What about other types of flour?
We’re living in strange times, friends. What do you do if you get to the grocery store and there isn’t any bread flour or all-purpose? Let’s look over a few other common types of flour you might come across, and how you can use them in your baking.
- Cake Flour: The label of “cake flour” is also a question of protein content. Cake flour has between 5% and 8% protein. Such low protein content means much less gluten is developed in cake flour. This results in a much softer, lighter texture. Which is why cake flour is perfect for, well, cakes. It can also be used for pancakes, waffles, muffins, quick breads (like banana bread or zucchini bread), and certain types of cookies. Unfortunately, cake flour won’t work well for yeasted breads. Because of the low gluten development, the bread dough wouldn’t have enough strength to rise properly, which would result in a flat, dense loaf.

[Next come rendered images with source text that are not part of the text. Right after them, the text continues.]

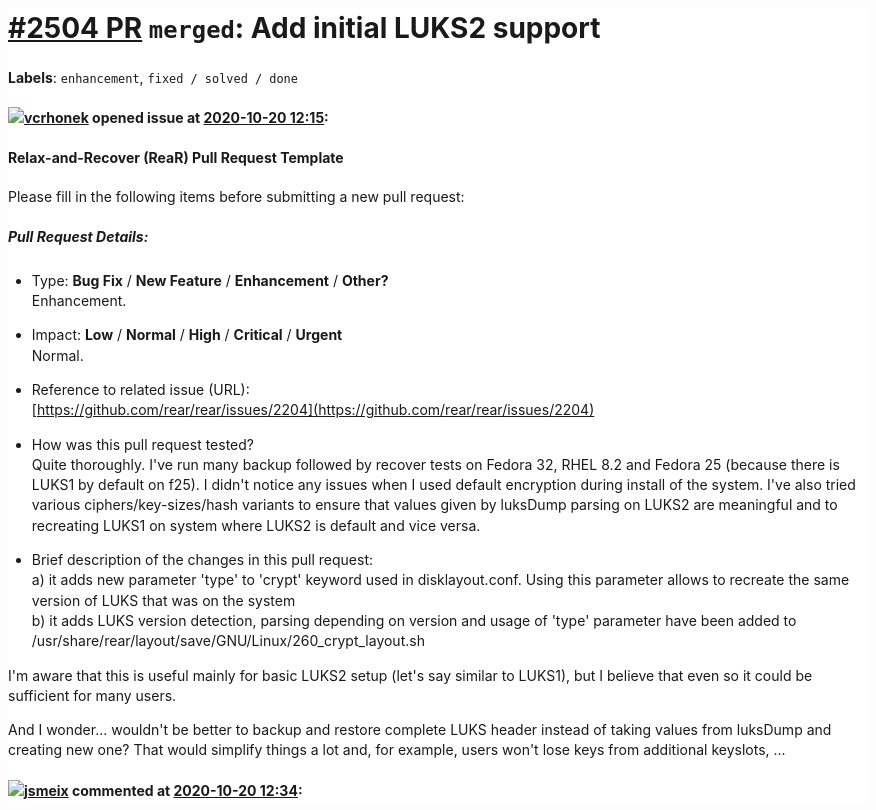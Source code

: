 [\#2504 PR](https://github.com/rear/rear/pull/2504) `merged`: Add initial LUKS2 support
=======================================================================================

**Labels**: `enhancement`, `fixed / solved / done`

#### <img src="https://avatars.githubusercontent.com/u/3899106?v=4" width="50">[vcrhonek](https://github.com/vcrhonek) opened issue at [2020-10-20 12:15](https://github.com/rear/rear/pull/2504):

#### Relax-and-Recover (ReaR) Pull Request Template

Please fill in the following items before submitting a new pull request:

##### Pull Request Details:

-   Type: **Bug Fix** / **New Feature** / **Enhancement** / **Other?**  
    Enhancement.

-   Impact: **Low** / **Normal** / **High** / **Critical** /
    **Urgent**  
    Normal.

-   Reference to related issue (URL):  
    [https://github.com/rear/rear/issues/2204](https://github.com/rear/rear/issues/2204)

-   How was this pull request tested?  
    Quite thoroughly. I've run many backup followed by recover tests on
    Fedora 32, RHEL 8.2 and Fedora 25 (because there is LUKS1 by default
    on f25). I didn't notice any issues when I used default encryption
    during install of the system. I've also tried various
    ciphers/key-sizes/hash variants to ensure that values given by
    luksDump parsing on LUKS2 are meaningful and to recreating LUKS1 on
    system where LUKS2 is default and vice versa.

-   Brief description of the changes in this pull request:  
    a) it adds new parameter 'type' to 'crypt' keyword used in
    disklayout.conf. Using this parameter allows to recreate the same
    version of LUKS that was on the system  
    b) it adds LUKS version detection, parsing depending on version and
    usage of 'type' parameter have been added to  
    /usr/share/rear/layout/save/GNU/Linux/260\_crypt\_layout.sh

I'm aware that this is useful mainly for basic LUKS2 setup (let's say
similar to LUKS1), but I believe that even so it could be sufficient for
many users.

And I wonder... wouldn't be better to backup and restore complete LUKS
header instead of taking values from luksDump and creating new one? That
would simplify things a lot and, for example, users won't lose keys from
additional keyslots, ...

#### <img src="https://avatars.githubusercontent.com/u/1788608?u=925fc54e2ce01551392622446ece427f51e2f0ce&v=4" width="50">[jsmeix](https://github.com/jsmeix) commented at [2020-10-20 12:34](https://github.com/rear/rear/pull/2504#issuecomment-712816599):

- Pastry Flour: Pastry flour has a protein percentage between that of cake and AP flours, between 8% and 9%. As it’s name implies, it’s formulated for use in pastry, such as pie crust, tarts, and some types of cookies. Use this as you would cake flour.
- Whole Wheat Flour: When wheat flour is milled, it is separated into its three main parts; the endosperm, the germ, and the bran. White flour (both AP and bread) is comprised of just the endosperm, while whole wheat has the germ and bran added back in. Whole wheat flour has a higher protein content than white, but the germ and bran can adversely affect gluten development. This means that when it comes to swapping whole wheat flour for white flour in bread recipes, some caution is needed. Usually you can sub up to half of a recipe’s white flour for whole wheat with acceptable results. If a higher percentage of the recipe is changed to whole wheat, more liquid may be needed to be added to compensate. Interestingly, though, Food 52 found that many baked goods do just fine with a full-on whole-wheat swap!

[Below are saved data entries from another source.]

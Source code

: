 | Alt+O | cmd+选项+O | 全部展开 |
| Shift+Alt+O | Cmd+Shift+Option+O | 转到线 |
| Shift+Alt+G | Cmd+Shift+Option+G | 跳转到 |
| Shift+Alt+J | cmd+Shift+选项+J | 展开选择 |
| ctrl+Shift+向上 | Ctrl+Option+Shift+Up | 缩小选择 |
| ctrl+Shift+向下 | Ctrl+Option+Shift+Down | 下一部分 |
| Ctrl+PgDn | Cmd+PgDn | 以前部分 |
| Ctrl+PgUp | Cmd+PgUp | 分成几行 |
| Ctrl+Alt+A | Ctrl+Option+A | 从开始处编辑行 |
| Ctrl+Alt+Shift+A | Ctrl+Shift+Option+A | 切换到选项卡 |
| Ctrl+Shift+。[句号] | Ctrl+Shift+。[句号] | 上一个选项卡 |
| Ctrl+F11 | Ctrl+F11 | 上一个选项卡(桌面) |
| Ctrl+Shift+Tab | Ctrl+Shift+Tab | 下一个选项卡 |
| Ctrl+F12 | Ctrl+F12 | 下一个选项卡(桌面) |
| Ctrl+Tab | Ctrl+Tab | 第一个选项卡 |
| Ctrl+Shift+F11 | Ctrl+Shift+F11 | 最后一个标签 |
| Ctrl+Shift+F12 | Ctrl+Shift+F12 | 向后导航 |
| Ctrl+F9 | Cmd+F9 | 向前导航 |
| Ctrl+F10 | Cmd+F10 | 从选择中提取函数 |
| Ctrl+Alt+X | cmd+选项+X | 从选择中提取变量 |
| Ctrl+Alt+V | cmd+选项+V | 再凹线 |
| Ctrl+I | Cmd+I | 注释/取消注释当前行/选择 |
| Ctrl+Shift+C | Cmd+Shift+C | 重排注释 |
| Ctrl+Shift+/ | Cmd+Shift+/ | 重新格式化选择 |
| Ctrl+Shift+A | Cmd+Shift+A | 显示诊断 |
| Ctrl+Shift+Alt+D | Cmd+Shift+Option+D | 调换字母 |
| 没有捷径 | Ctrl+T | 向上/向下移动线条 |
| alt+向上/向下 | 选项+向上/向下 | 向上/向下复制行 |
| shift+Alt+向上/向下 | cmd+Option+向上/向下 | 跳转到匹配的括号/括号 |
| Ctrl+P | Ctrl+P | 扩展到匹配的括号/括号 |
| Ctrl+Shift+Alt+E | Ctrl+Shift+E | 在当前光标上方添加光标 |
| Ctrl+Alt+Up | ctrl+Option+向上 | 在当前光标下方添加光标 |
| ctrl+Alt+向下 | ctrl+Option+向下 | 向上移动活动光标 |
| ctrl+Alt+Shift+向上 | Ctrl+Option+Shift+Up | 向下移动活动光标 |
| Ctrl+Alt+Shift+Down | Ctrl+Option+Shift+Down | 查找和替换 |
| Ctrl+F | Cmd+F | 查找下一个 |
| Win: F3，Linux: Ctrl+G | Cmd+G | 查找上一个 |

- Self-Rising Flour: Tailored for use in biscuits, scones, muffins, and pancakes, self-rising flour is made with a low-protein flour (like pastry) mixed with baking powder and salt (the baking powder is the “self-rising” part). It might take some experimenting to use self-rising flour in place of AP or bread flour because of the presence of those extra ingredients. As with pastry and cake flour, self-rising can be used in many baked goods. However, the low protein content makes it a poor candidate for bread baking.
- Bleached and Unbleached Flours: Here we have a totally different category. The term “bleached” refers to a chemical treatment that is applied to some flour to make it whiter and softer. “Unbleached” just means that flour hasn’t undergone that process. Since bleaching the flour doesn’t affect its protein level, these two types of flour can be used interchangeably. This is true whether it’s bleached/unbleached AP flour or bread flour. The one major exception is that bleached flour shouldn’t be used to feed new or weak sourdough starters, since the bleaching process strips the flour of the extra nutrients that the starter needs.

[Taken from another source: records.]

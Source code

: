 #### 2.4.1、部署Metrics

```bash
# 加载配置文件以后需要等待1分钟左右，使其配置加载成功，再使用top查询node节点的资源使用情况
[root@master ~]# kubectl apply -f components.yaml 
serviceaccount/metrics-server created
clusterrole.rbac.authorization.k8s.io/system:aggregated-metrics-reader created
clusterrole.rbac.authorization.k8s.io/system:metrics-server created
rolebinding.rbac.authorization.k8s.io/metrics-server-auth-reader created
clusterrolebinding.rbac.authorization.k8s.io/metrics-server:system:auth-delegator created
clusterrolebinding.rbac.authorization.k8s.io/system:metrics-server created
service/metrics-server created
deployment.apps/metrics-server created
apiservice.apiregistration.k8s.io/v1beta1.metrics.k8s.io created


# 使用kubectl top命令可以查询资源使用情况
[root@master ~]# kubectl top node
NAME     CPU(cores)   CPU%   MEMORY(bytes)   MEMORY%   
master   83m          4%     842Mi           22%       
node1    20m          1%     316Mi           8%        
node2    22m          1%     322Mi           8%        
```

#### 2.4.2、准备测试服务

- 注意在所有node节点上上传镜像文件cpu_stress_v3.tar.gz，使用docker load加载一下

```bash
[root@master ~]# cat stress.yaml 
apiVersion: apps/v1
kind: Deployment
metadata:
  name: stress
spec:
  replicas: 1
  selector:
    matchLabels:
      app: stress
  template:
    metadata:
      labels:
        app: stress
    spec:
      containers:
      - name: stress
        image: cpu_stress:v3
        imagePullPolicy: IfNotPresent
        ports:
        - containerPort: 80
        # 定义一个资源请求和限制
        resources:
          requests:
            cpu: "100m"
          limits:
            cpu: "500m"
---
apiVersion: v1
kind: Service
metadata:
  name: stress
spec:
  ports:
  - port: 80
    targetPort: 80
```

- Gluten-Free Flour: This is a broad term that refers to flour made from grains that are naturally gluten free, such as rice, corn, or buckwheat. Gluten-free flours can be purchased as individual flours (meaning, just a packet of rice flour, for example), or as a flour mix. Unless you’re using a gluten-free recipe that specifies which flours to use, it’s best to use the mix. Happily, many flour mixes can be used cup for cup in place of traditional flour. When in doubt, read the ingredient label for more detailed instructions on making the swap between the gluten-free flour and regular wheat flour.